Task goal: Every entry that follows should be output exactly, and every image in it left out.
——
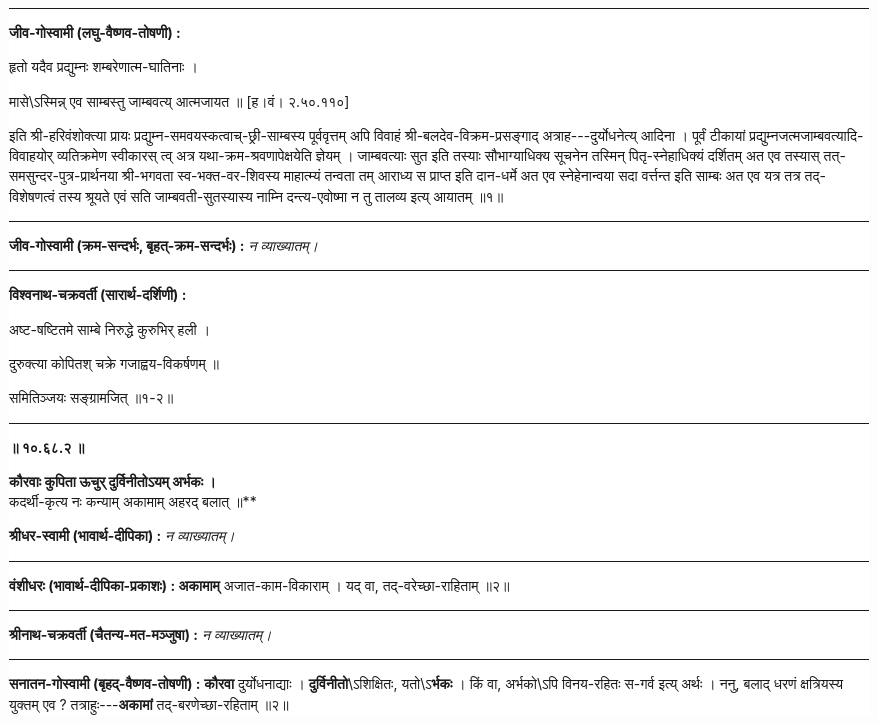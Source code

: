 
______


**जीव-गोस्वामी (लघु-वैष्णव-तोषणी) :**

हृतो यदैव प्रद्युम्नः शम्बरेणात्म-घातिनाः ।

मासे\ऽस्मिन्न् एव साम्बस्तु जाम्बवत्य् आत्मजायत ॥ \[ह।वं। २.५०.११०\]

इति श्री-हरिवंशोक्त्या प्रायः प्रद्युम्न-समवयस्कत्वाच्-छ्री-साम्बस्य पूर्ववृत्तम् अपि विवाहं श्री-बलदेव-विक्रम-प्रसङ्गाद् अत्राह---दुर्योधनेत्य् आदिना । पूर्वं टीकायां प्रद्युम्नजत्मजाम्बवत्यादि-विवाहयोर् व्यतिक्रमेण स्वीकारस् त्व् अत्र यथा-क्रम-श्रवणापेक्षयेति ज्ञेयम् । जाम्बवत्याः सुत इति तस्याः सौभाग्याधिक्य सूचनेन तस्मिन् पितृ-स्नेहाधिक्यं दर्शितम् अत एव तस्यास् तत्-समसुन्दर-पुत्र-प्रार्थनया श्री-भगवता स्व-भक्त-वर-शिवस्य माहात्म्यं तन्वता तम् आराध्य स प्राप्त इति दान-धर्मे अत एव स्नेहेनान्वया सदा वर्त्तन्त इति साम्बः अत एव यत्र तत्र तद्-विशेषणत्वं तस्य श्रूयते एवं सति जाम्बवती-सुतस्यास्य नाम्नि दन्त्य-एवोष्मा न तु तालव्य इत्य् आयातम् ॥१॥


______


**जीव-गोस्वामी (क्रम-सन्दर्भः, बृहत्-क्रम-सन्दर्भः) :** *न व्याख्यातम्।*


______


**विश्वनाथ-चक्रवर्ती (सारार्थ-दर्शिणी) :**

अष्ट-षष्टितमे साम्बे निरुद्धे कुरुभिर् हली ।

दुरुक्त्या कोपितश् चक्रे गजाह्वय-विकर्षणम् ॥

समितिञ्जयः सङ्ग्रामजित् ॥१-२॥


______


**॥ १०.६८.२ ॥**

**कौरवाः कुपिता ऊचुर् दुर्विनीतोऽयम् अर्भकः ।**  
कदर्थी-कृत्य नः कन्याम् अकामाम् अहरद् बलात् ॥**

**श्रीधर-स्वामी (भावार्थ-दीपिका) :** *न व्याख्यातम्।*


______


**वंशीधरः (भावार्थ-दीपिका-प्रकाशः) : अकामाम्** अजात-काम-विकाराम् । यद् वा, तद्-वरेच्छा-राहिताम् ॥२॥


______


**श्रीनाथ-चक्रवर्ती (चैतन्य-मत-मञ्जुषा) :** *न व्याख्यातम्।*


______


**सनातन-गोस्वामी (बृहद्-वैष्णव-तोषणी) :** **कौरवा** दुर्योधनाद्याः । **दुर्विनीतो**\ऽशिक्षितः, यतो\ऽ**र्भकः** । किं वा, अर्भको\ऽपि विनय-रहितः स-गर्व इत्य् अर्थः । ननु, बलाद् धरणं क्षत्रियस्य युक्तम् एव ? तत्राहुः---**अकामां** तद्-बरणेच्छा-रहिताम् ॥२॥
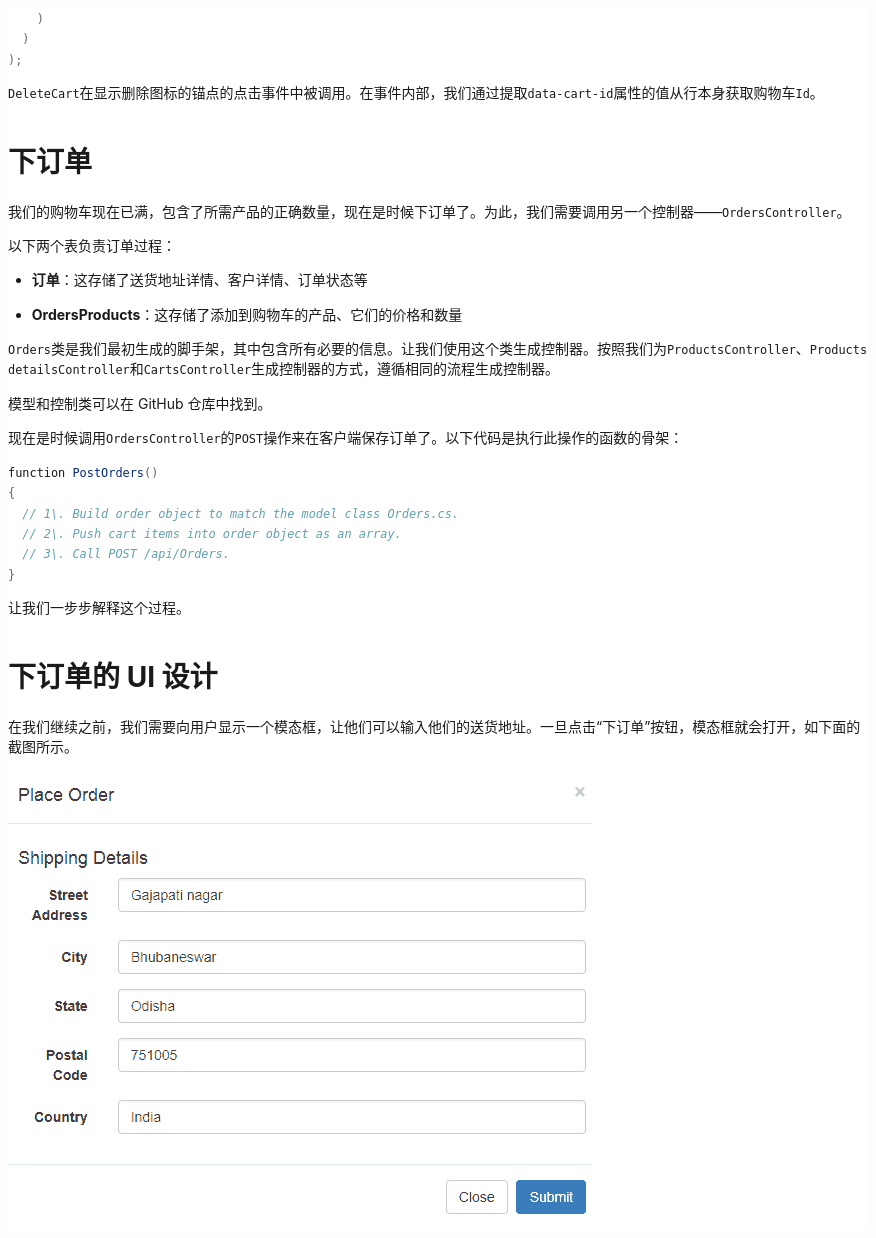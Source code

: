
 ```cs
    )
  )
);
```

`DeleteCart`在显示删除图标的锚点的点击事件中被调用。在事件内部，我们通过提取`data-cart-id`属性的值从行本身获取购物车`Id`。

# 下订单

我们的购物车现在已满，包含了所需产品的正确数量，现在是时候下订单了。为此，我们需要调用另一个控制器——`OrdersController`。

以下两个表负责订单过程：

+   **订单**：这存储了送货地址详情、客户详情、订单状态等

+   **OrdersProducts**：这存储了添加到购物车的产品、它们的价格和数量

`Orders`类是我们最初生成的脚手架，其中包含所有必要的信息。让我们使用这个类生成控制器。按照我们为`ProductsController`、`ProductsdetailsController`和`CartsController`生成控制器的方式，遵循相同的流程生成控制器。

模型和控制类可以在 GitHub 仓库中找到。

现在是时候调用`OrdersController`的`POST`操作来在客户端保存订单了。以下代码是执行此操作的函数的骨架：

```cs
function PostOrders()
{
  // 1\. Build order object to match the model class Orders.cs.
  // 2\. Push cart items into order object as an array.
  // 3\. Call POST /api/Orders.
}
```

让我们一步步解释这个过程。

# 下订单的 UI 设计

在我们继续之前，我们需要向用户显示一个模态框，让他们可以输入他们的送货地址。一旦点击“下订单”按钮，模态框就会打开，如下面的截图所示。

![](img/be1c0d95-e89f-4215-bdb1-17aeb01e44e2.png)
——
Solution below:
Source code

: 
______


**जीव-गोस्वामी (लघु-वैष्णव-तोषणी) :**

हृतो यदैव प्रद्युम्नः शम्बरेणात्म-घातिनाः ।

मासे\ऽस्मिन्न् एव साम्बस्तु जाम्बवत्य् आत्मजायत ॥ \[ह।वं। २.५०.११०\]

इति श्री-हरिवंशोक्त्या प्रायः प्रद्युम्न-समवयस्कत्वाच्-छ्री-साम्बस्य पूर्ववृत्तम् अपि विवाहं श्री-बलदेव-विक्रम-प्रसङ्गाद् अत्राह---दुर्योधनेत्य् आदिना । पूर्वं टीकायां प्रद्युम्नजत्मजाम्बवत्यादि-विवाहयोर् व्यतिक्रमेण स्वीकारस् त्व् अत्र यथा-क्रम-श्रवणापेक्षयेति ज्ञेयम् । जाम्बवत्याः सुत इति तस्याः सौभाग्याधिक्य सूचनेन तस्मिन् पितृ-स्नेहाधिक्यं दर्शितम् अत एव तस्यास् तत्-समसुन्दर-पुत्र-प्रार्थनया श्री-भगवता स्व-भक्त-वर-शिवस्य माहात्म्यं तन्वता तम् आराध्य स प्राप्त इति दान-धर्मे अत एव स्नेहेनान्वया सदा वर्त्तन्त इति साम्बः अत एव यत्र तत्र तद्-विशेषणत्वं तस्य श्रूयते एवं सति जाम्बवती-सुतस्यास्य नाम्नि दन्त्य-एवोष्मा न तु तालव्य इत्य् आयातम् ॥१॥


______


**जीव-गोस्वामी (क्रम-सन्दर्भः, बृहत्-क्रम-सन्दर्भः) :** *न व्याख्यातम्।*


______


**विश्वनाथ-चक्रवर्ती (सारार्थ-दर्शिणी) :**

अष्ट-षष्टितमे साम्बे निरुद्धे कुरुभिर् हली ।

दुरुक्त्या कोपितश् चक्रे गजाह्वय-विकर्षणम् ॥

समितिञ्जयः सङ्ग्रामजित् ॥१-२॥


______


**॥ १०.६८.२ ॥**

**कौरवाः कुपिता ऊचुर् दुर्विनीतोऽयम् अर्भकः ।**  
कदर्थी-कृत्य नः कन्याम् अकामाम् अहरद् बलात् ॥**

**श्रीधर-स्वामी (भावार्थ-दीपिका) :** *न व्याख्यातम्।*


______


**वंशीधरः (भावार्थ-दीपिका-प्रकाशः) : अकामाम्** अजात-काम-विकाराम् । यद् वा, तद्-वरेच्छा-राहिताम् ॥२॥


______


**श्रीनाथ-चक्रवर्ती (चैतन्य-मत-मञ्जुषा) :** *न व्याख्यातम्।*


______


**सनातन-गोस्वामी (बृहद्-वैष्णव-तोषणी) :** **कौरवा** दुर्योधनाद्याः । **दुर्विनीतो**\ऽशिक्षितः, यतो\ऽ**र्भकः** । किं वा, अर्भको\ऽपि विनय-रहितः स-गर्व इत्य् अर्थः । ननु, बलाद् धरणं क्षत्रियस्य युक्तम् एव ? तत्राहुः---**अकामां** तद्-बरणेच्छा-रहिताम् ॥२॥
Source code

:
 ```cs
    )
  )
);
```

`DeleteCart`在显示删除图标的锚点的点击事件中被调用。在事件内部，我们通过提取`data-cart-id`属性的值从行本身获取购物车`Id`。

# 下订单

我们的购物车现在已满，包含了所需产品的正确数量，现在是时候下订单了。为此，我们需要调用另一个控制器——`OrdersController`。

以下两个表负责订单过程：

+   **订单**：这存储了送货地址详情、客户详情、订单状态等

+   **OrdersProducts**：这存储了添加到购物车的产品、它们的价格和数量

`Orders`类是我们最初生成的脚手架，其中包含所有必要的信息。让我们使用这个类生成控制器。按照我们为`ProductsController`、`ProductsdetailsController`和`CartsController`生成控制器的方式，遵循相同的流程生成控制器。

模型和控制类可以在 GitHub 仓库中找到。

现在是时候调用`OrdersController`的`POST`操作来在客户端保存订单了。以下代码是执行此操作的函数的骨架：

```cs
function PostOrders()
{
  // 1\. Build order object to match the model class Orders.cs.
  // 2\. Push cart items into order object as an array.
  // 3\. Call POST /api/Orders.
}
```

让我们一步步解释这个过程。

# 下订单的 UI 设计

在我们继续之前，我们需要向用户显示一个模态框，让他们可以输入他们的送货地址。一旦点击“下订单”按钮，模态框就会打开，如下面的截图所示。

![](img/be1c0d95-e89f-4215-bdb1-17aeb01e44e2.png)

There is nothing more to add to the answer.